First, they called me on a Saturday morning about 10:30 AM. I wonder whether this is necessarily the best time to be calling someone, particularly since it was in August during the summer. Wouldn’t most people be outside mowing the grass, or in their pools, or at the beach or off somewhere doing something on the weekend? Or at the very least in the middle of getting ready to go do something? I wonder how many potential households they miss by their choice of time for calling.
Then, the survey questioning lasted nearly forty-five minutes. It felt like taking a test. It’s been a long time since I had to take tests; I give them to my students, which is entertaining for me. But for the students, it really isn’t much fun. I wonder how many people actually stick with a series of rather dull questions for the full length of the survey? How many just start babbling random answers to get the annoying voice on the other end of the phone to go away?
They asked me what I thought about a variety of important, national questions. They wanted to know which of the various announced presidential candidates for my party was I most likely to vote for if the election was held that day.
How many people were really paying any attention to upcoming primaries nearly a year out?
After a bunch of questions about a bunch of people I had not thought much about yet, the man on the phone finally asked me about the then current occupant of the White House. The insistent voice wondered what I thought of the President, of his various policies, and of the direction of the country. Did I think the future would be good or bad? Did I approve of his handling of the economy? Did I like how the President was fighting the war in Iraq?
Of course, on each question, I had only two possibilities: yes or no. Occasionally, I’d get a multiple choice question. But in no case, was I ever given an essay style query. There was never room to explain that, “well, I like this aspect of the President’s policies, but I wish he’d do such and so about this problem.” You have to give blanket yes or no: no middle, no nuance, no discussion of details. Just true or false. When my tormenter asked about my political beliefs and listed off the multiple choice possibilities, I was dismayed to discover that what I actually am was not one of the listed categories. I pointed this out. “Well, you need to pick one. How about ‘c’? There wasn’t even a “none of the above.” Although my friends may describe me as odd, my ideas do fall under a recognizable label that is not all that obscure–except apparently to whoever at Pew Research came up with the questions.

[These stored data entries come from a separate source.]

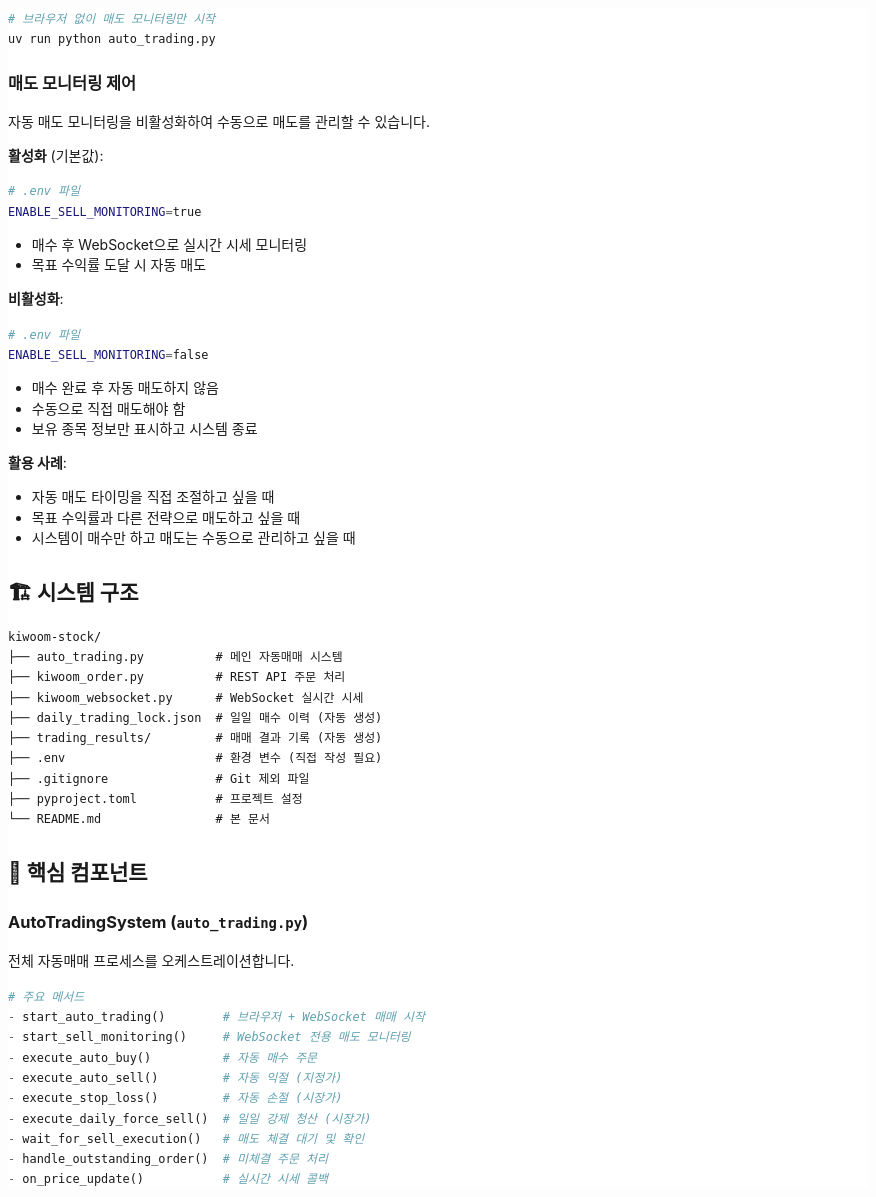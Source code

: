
 ```bash
# 브라우저 없이 매도 모니터링만 시작
uv run python auto_trading.py
```

### 매도 모니터링 제어

자동 매도 모니터링을 비활성화하여 수동으로 매도를 관리할 수 있습니다.

**활성화** (기본값):
```bash
# .env 파일
ENABLE_SELL_MONITORING=true
```
- 매수 후 WebSocket으로 실시간 시세 모니터링
- 목표 수익률 도달 시 자동 매도

**비활성화**:
```bash
# .env 파일
ENABLE_SELL_MONITORING=false
```
- 매수 완료 후 자동 매도하지 않음
- 수동으로 직접 매도해야 함
- 보유 종목 정보만 표시하고 시스템 종료

**활용 사례**:
- 자동 매도 타이밍을 직접 조절하고 싶을 때
- 목표 수익률과 다른 전략으로 매도하고 싶을 때
- 시스템이 매수만 하고 매도는 수동으로 관리하고 싶을 때

## 🏗️ 시스템 구조

```
kiwoom-stock/
├── auto_trading.py          # 메인 자동매매 시스템
├── kiwoom_order.py          # REST API 주문 처리
├── kiwoom_websocket.py      # WebSocket 실시간 시세
├── daily_trading_lock.json  # 일일 매수 이력 (자동 생성)
├── trading_results/         # 매매 결과 기록 (자동 생성)
├── .env                     # 환경 변수 (직접 작성 필요)
├── .gitignore               # Git 제외 파일
├── pyproject.toml           # 프로젝트 설정
└── README.md                # 본 문서
```

## 🔧 핵심 컴포넌트

### AutoTradingSystem (`auto_trading.py`)

전체 자동매매 프로세스를 오케스트레이션합니다.

```python
# 주요 메서드
- start_auto_trading()        # 브라우저 + WebSocket 매매 시작
- start_sell_monitoring()     # WebSocket 전용 매도 모니터링
- execute_auto_buy()          # 자동 매수 주문
- execute_auto_sell()         # 자동 익절 (지정가)
- execute_stop_loss()         # 자동 손절 (시장가)
- execute_daily_force_sell()  # 일일 강제 청산 (시장가)
- wait_for_sell_execution()   # 매도 체결 대기 및 확인
- handle_outstanding_order()  # 미체결 주문 처리
- on_price_update()           # 실시간 시세 콜백
```
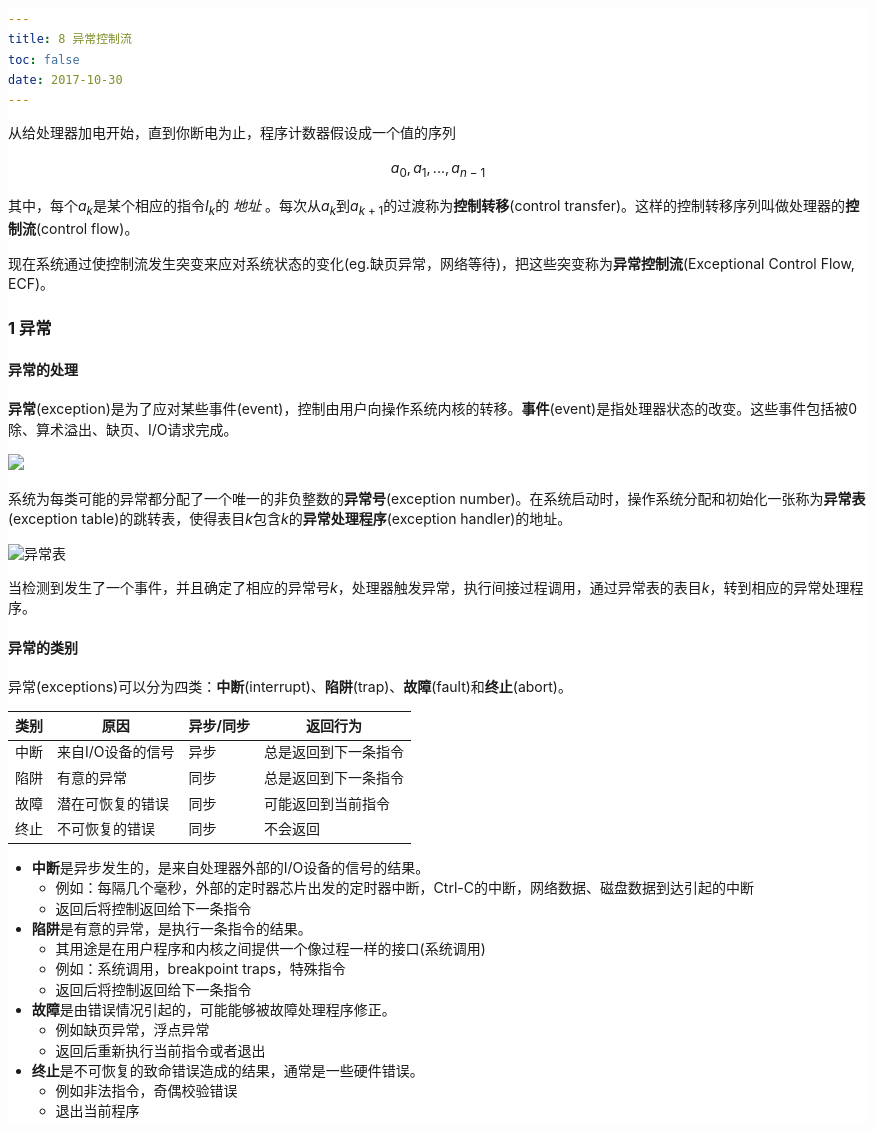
 ```yaml
---
title: 8 异常控制流
toc: false
date: 2017-10-30
---
```


从给处理器加电开始，直到你断电为止，程序计数器假设成一个值的序列

$$a_0, a_1, ..., a_{n-1}$$

其中，每个$a_k$是某个相应的指令$I_k$的 _地址_ 。每次从$a_k$到$a_{k+1}$的过渡称为**控制转移**(control transfer)。这样的控制转移序列叫做处理器的**控制流**(control flow)。

现在系统通过使控制流发生突变来应对系统状态的变化(eg.缺页异常，网络等待)，把这些突变称为**异常控制流**(Exceptional Control Flow, ECF)。



### 1 异常

#### 异常的处理

**异常**(exception)是为了应对某些事件(event)，控制由用户向操作系统内核的转移。**事件**(event)是指处理器状态的改变。这些事件包括被0除、算术溢出、缺页、I/O请求完成。


![](figures/exception.png)



系统为每类可能的异常都分配了一个唯一的非负整数的**异常号**(exception number)。在系统启动时，操作系统分配和初始化一张称为**异常表**(exception table)的跳转表，使得表目$k$包含$k$的**异常处理程序**(exception handler)的地址。

![异常表](figures/exception_table_exceptin_handler.png)


当检测到发生了一个事件，并且确定了相应的异常号$k$，处理器触发异常，执行间接过程调用，通过异常表的表目$k$，转到相应的异常处理程序。

#### 异常的类别

异常(exceptions)可以分为四类：**中断**(interrupt)、**陷阱**(trap)、**故障**(fault)和**终止**(abort)。

| 类别 | 原因 | 异步/同步 | 返回行为 |
| --- | --- | --- | --- |
| 中断 | 来自I/O设备的信号 | 异步 | 总是返回到下一条指令 |
| 陷阱 | 有意的异常 | 同步 | 总是返回到下一条指令 |
| 故障 | 潜在可恢复的错误 | 同步 | 可能返回到当前指令 |
| 终止 | 不可恢复的错误 | 同步 | 不会返回 |


* **中断**是异步发生的，是来自处理器外部的I/O设备的信号的结果。
    * 例如：每隔几个毫秒，外部的定时器芯片出发的定时器中断，Ctrl-C的中断，网络数据、磁盘数据到达引起的中断
    * 返回后将控制返回给下一条指令
* **陷阱**是有意的异常，是执行一条指令的结果。
    * 其用途是在用户程序和内核之间提供一个像过程一样的接口(系统调用)
    * 例如：系统调用，breakpoint traps，特殊指令
    * 返回后将控制返回给下一条指令
* **故障**是由错误情况引起的，可能能够被故障处理程序修正。
    * 例如缺页异常，浮点异常
    * 返回后重新执行当前指令或者退出
* **终止**是不可恢复的致命错误造成的结果，通常是一些硬件错误。 
    * 例如非法指令，奇偶校验错误
    * 退出当前程序  
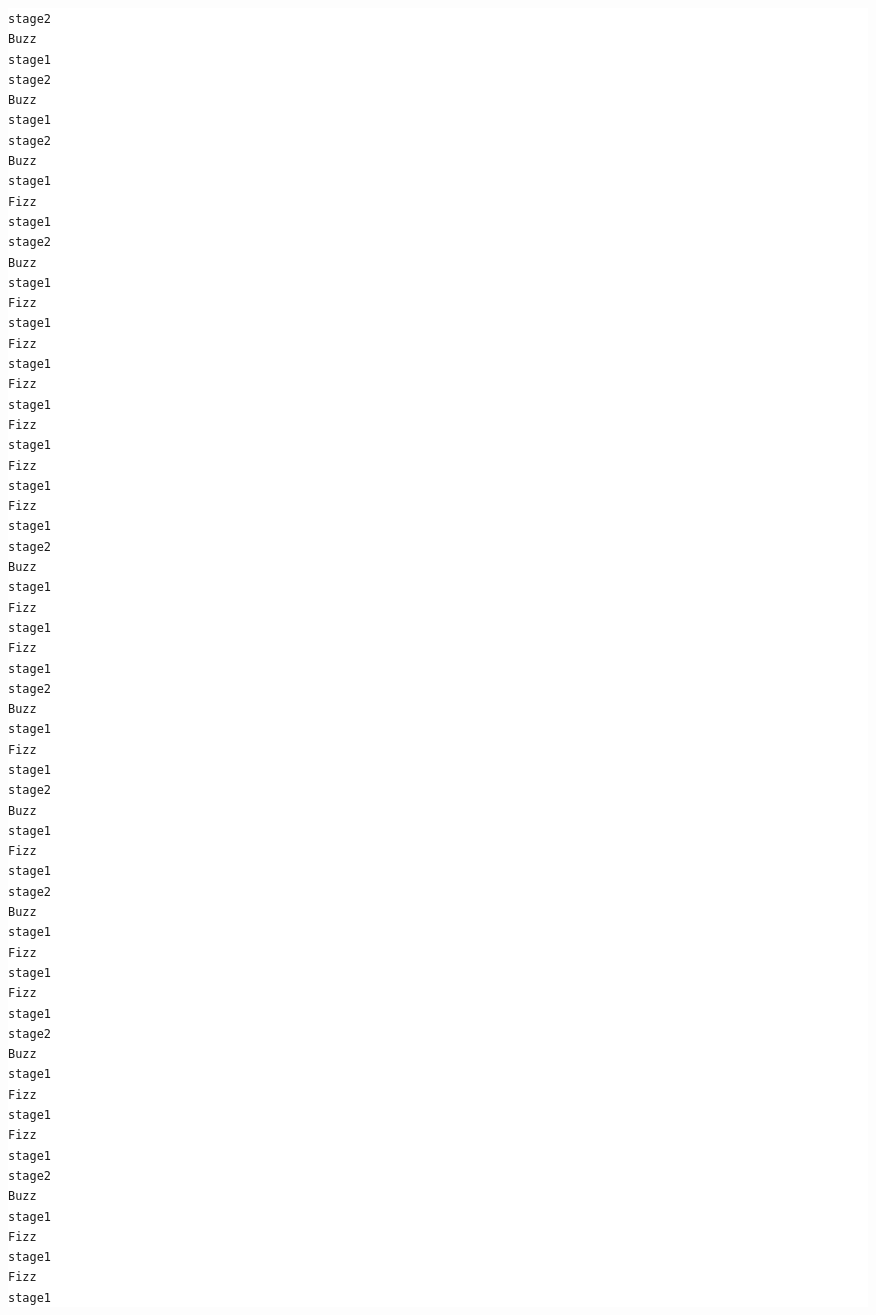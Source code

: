     stage2
    Buzz
    stage1
    stage2
    Buzz
    stage1
    stage2
    Buzz
    stage1
    Fizz
    stage1
    stage2
    Buzz
    stage1
    Fizz
    stage1
    Fizz
    stage1
    Fizz
    stage1
    Fizz
    stage1
    Fizz
    stage1
    Fizz
    stage1
    stage2
    Buzz
    stage1
    Fizz
    stage1
    Fizz
    stage1
    stage2
    Buzz
    stage1
    Fizz
    stage1
    stage2
    Buzz
    stage1
    Fizz
    stage1
    stage2
    Buzz
    stage1
    Fizz
    stage1
    Fizz
    stage1
    stage2
    Buzz
    stage1
    Fizz
    stage1
    Fizz
    stage1
    stage2
    Buzz
    stage1
    Fizz
    stage1
    Fizz
    stage1
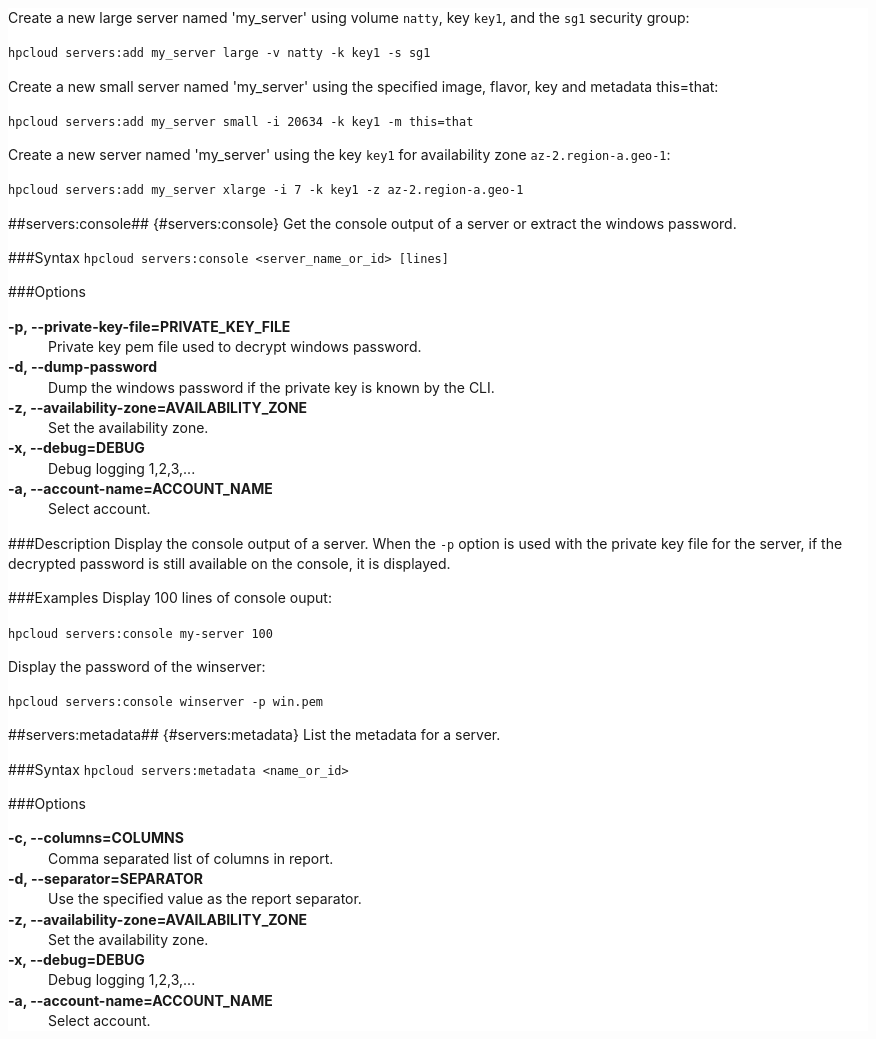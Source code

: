 Create a new large server named 'my_server' using volume `natty`, key `key1`, and the `sg1` security group:

    hpcloud servers:add my_server large -v natty -k key1 -s sg1

Create a new small server named 'my_server' using the specified image, flavor, key and metadata this=that:

    hpcloud servers:add my_server small -i 20634 -k key1 -m this=that

Create a new server named 'my_server' using the key `key1` for availability zone `az-2.region-a.geo-1`:

    hpcloud servers:add my_server xlarge -i 7 -k key1 -z az-2.region-a.geo-1


##servers:console## {#servers:console}
Get the console output of a server or extract the windows password.

###Syntax
`hpcloud servers:console <server_name_or_id> [lines]`

###Options
<dl>
<dt><b>-p, --private-key-file=PRIVATE_KEY_FILE</b></dt><dd>Private key pem file used to decrypt windows password.</dd>  
<dt><b>-d, --dump-password</b></dt><dd>Dump the windows password if the private key is known by the CLI.</dd>  
<dt><b>-z, --availability-zone=AVAILABILITY_ZONE</b></dt><dd>Set the availability zone.</dd>  
<dt><b>-x, --debug=DEBUG</b></dt><dd>Debug logging 1,2,3,...</dd>  
<dt><b>-a, --account-name=ACCOUNT_NAME</b></dt><dd>Select account.</dd>  
</dl>

###Description
Display the console output of a server.  When the `-p` option is used with the private key file for the server, if the decrypted password is still available on the console, it is displayed.

###Examples
Display 100 lines of console ouput:

    hpcloud servers:console my-server 100

Display the password of the winserver:

    hpcloud servers:console winserver -p win.pem


##servers:metadata## {#servers:metadata}
List the metadata for a server.

###Syntax
`hpcloud servers:metadata <name_or_id>`

###Options
<dl>
<dt><b>-c, --columns=COLUMNS</b></dt><dd>Comma separated list of columns in report.</dd>  
<dt><b>-d, --separator=SEPARATOR</b></dt><dd>Use the specified value as the report separator.</dd>  
<dt><b>-z, --availability-zone=AVAILABILITY_ZONE</b></dt><dd>Set the availability zone.</dd>  
<dt><b>-x, --debug=DEBUG</b></dt><dd>Debug logging 1,2,3,...</dd>  
<dt><b>-a, --account-name=ACCOUNT_NAME</b></dt><dd>Select account.</dd>  
</dl>

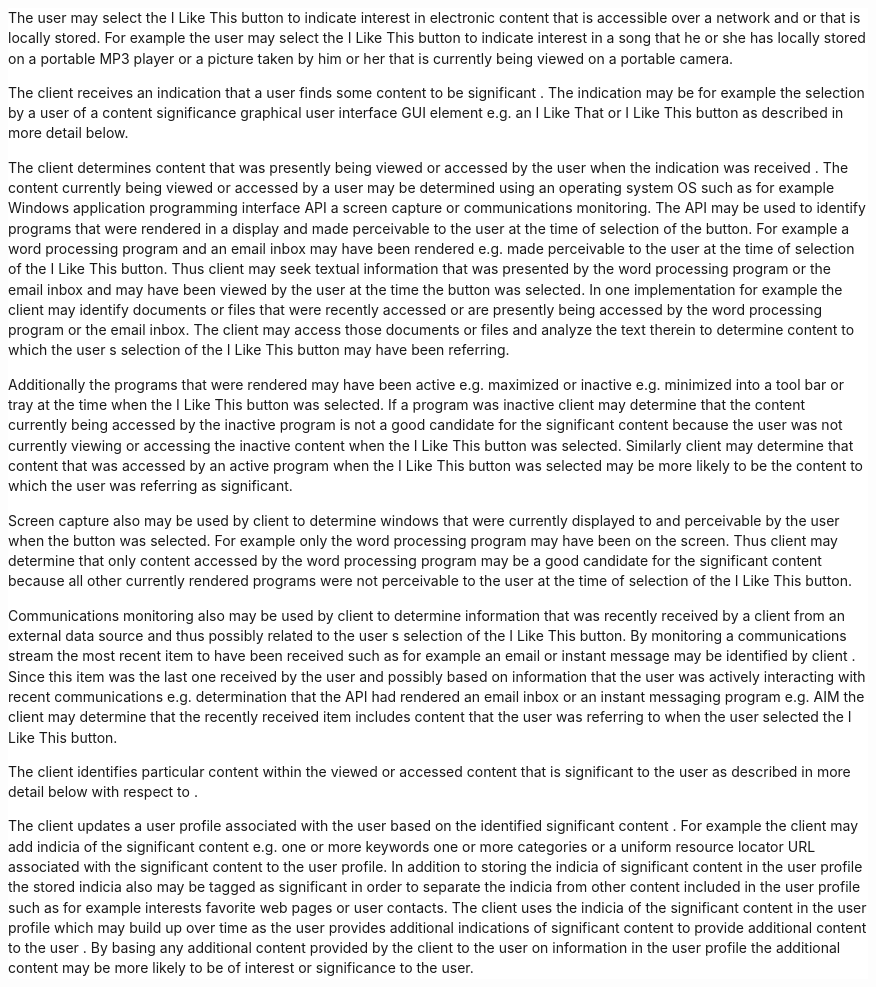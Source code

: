 The user may select the I Like This button to indicate interest in electronic content that is accessible over a network and or that is locally stored. For example the user may select the I Like This button to indicate interest in a song that he or she has locally stored on a portable MP3 player or a picture taken by him or her that is currently being viewed on a portable camera.

The client receives an indication that a user finds some content to be significant . The indication may be for example the selection by a user of a content significance graphical user interface GUI element e.g. an I Like That or I Like This button as described in more detail below.

The client determines content that was presently being viewed or accessed by the user when the indication was received . The content currently being viewed or accessed by a user may be determined using an operating system OS such as for example Windows application programming interface API a screen capture or communications monitoring. The API may be used to identify programs that were rendered in a display and made perceivable to the user at the time of selection of the button. For example a word processing program and an email inbox may have been rendered e.g. made perceivable to the user at the time of selection of the I Like This button. Thus client may seek textual information that was presented by the word processing program or the email inbox and may have been viewed by the user at the time the button was selected. In one implementation for example the client may identify documents or files that were recently accessed or are presently being accessed by the word processing program or the email inbox. The client may access those documents or files and analyze the text therein to determine content to which the user s selection of the I Like This button may have been referring.

Additionally the programs that were rendered may have been active e.g. maximized or inactive e.g. minimized into a tool bar or tray at the time when the I Like This button was selected. If a program was inactive client may determine that the content currently being accessed by the inactive program is not a good candidate for the significant content because the user was not currently viewing or accessing the inactive content when the I Like This button was selected. Similarly client may determine that content that was accessed by an active program when the I Like This button was selected may be more likely to be the content to which the user was referring as significant.

Screen capture also may be used by client to determine windows that were currently displayed to and perceivable by the user when the button was selected. For example only the word processing program may have been on the screen. Thus client may determine that only content accessed by the word processing program may be a good candidate for the significant content because all other currently rendered programs were not perceivable to the user at the time of selection of the I Like This button.

Communications monitoring also may be used by client to determine information that was recently received by a client from an external data source and thus possibly related to the user s selection of the I Like This button. By monitoring a communications stream the most recent item to have been received such as for example an email or instant message may be identified by client . Since this item was the last one received by the user and possibly based on information that the user was actively interacting with recent communications e.g. determination that the API had rendered an email inbox or an instant messaging program e.g. AIM the client may determine that the recently received item includes content that the user was referring to when the user selected the I Like This button.

The client identifies particular content within the viewed or accessed content that is significant to the user as described in more detail below with respect to .

The client updates a user profile associated with the user based on the identified significant content . For example the client may add indicia of the significant content e.g. one or more keywords one or more categories or a uniform resource locator URL associated with the significant content to the user profile. In addition to storing the indicia of significant content in the user profile the stored indicia also may be tagged as significant in order to separate the indicia from other content included in the user profile such as for example interests favorite web pages or user contacts. The client uses the indicia of the significant content in the user profile which may build up over time as the user provides additional indications of significant content to provide additional content to the user . By basing any additional content provided by the client to the user on information in the user profile the additional content may be more likely to be of interest or significance to the user.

After all the queries regarding my opinions, I faced a set of demographic questions: whether my telephone is a land line, cell, or VOIP, what my age and ethnicity might be, my marital status, my religious beliefs and how much money I make. They even asked me if I would be willing to be interviewed by a reporter later.
I can’t help but wonder, how “carefully selected” I was if they didn’t know any of that stuff ahead of time. They apparently knew my party registration, since they only asked about the candidates for the party I would likely vote for come the next election; but they had no clue about anything else until they asked.
I understand that polling is supposed to be a scientific endeavor and that the pollsters gather a representative sampling of data, so that from the thousand or so people they talk to, they know they’ve gotten a sense of what the whole three hundred million of us really think.
I am not entirely convinced. It seems to me that they are really just shooting craps, dependent upon whomever they happen to find at home on a Saturday morning with a life that is so empty he’s got nothing better to do than to answer dull questions from a stranger on the far end of a phone line. Admittedly, at the time, my wife was in Australia for three weeks leading a delegation of highschoolers for the People to People Student Ambassadors Program—and I’m an author who works alone from home. And so any excuse to chat with an actual human adult was a welcome thing. But how many people could there really be in my odd situation? And they’re going to base their polls on us?